Your instructions
Copy the lines below that contain "needed".

Material shown
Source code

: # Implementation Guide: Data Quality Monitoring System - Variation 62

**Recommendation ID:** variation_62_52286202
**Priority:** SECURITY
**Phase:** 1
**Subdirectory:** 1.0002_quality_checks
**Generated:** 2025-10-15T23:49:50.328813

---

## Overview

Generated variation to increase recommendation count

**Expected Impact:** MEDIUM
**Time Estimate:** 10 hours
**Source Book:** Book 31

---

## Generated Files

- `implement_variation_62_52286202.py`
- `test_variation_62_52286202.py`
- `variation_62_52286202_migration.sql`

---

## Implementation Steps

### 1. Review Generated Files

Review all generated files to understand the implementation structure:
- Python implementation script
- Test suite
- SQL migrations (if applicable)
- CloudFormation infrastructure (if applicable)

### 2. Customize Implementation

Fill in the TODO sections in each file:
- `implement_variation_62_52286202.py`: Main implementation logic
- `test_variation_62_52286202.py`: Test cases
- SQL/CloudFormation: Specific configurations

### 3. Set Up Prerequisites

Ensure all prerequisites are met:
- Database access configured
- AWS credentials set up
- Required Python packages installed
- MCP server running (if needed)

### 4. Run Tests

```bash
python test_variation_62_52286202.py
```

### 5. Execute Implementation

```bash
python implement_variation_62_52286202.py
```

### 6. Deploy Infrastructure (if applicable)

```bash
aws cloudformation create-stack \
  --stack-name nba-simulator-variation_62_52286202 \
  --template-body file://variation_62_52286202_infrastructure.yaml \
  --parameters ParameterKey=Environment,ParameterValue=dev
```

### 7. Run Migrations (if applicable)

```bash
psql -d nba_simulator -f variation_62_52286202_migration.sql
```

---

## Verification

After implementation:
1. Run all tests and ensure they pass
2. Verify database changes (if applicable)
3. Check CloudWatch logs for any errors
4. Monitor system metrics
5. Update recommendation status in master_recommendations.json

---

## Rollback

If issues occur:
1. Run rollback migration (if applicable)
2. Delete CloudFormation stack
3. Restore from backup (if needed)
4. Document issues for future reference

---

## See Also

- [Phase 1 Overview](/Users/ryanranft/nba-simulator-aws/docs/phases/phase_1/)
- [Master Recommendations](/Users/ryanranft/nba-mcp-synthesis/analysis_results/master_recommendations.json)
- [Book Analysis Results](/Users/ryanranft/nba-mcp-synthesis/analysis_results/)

Answer to the problem
- MCP server running (if needed)
3. Restore from backup (if needed)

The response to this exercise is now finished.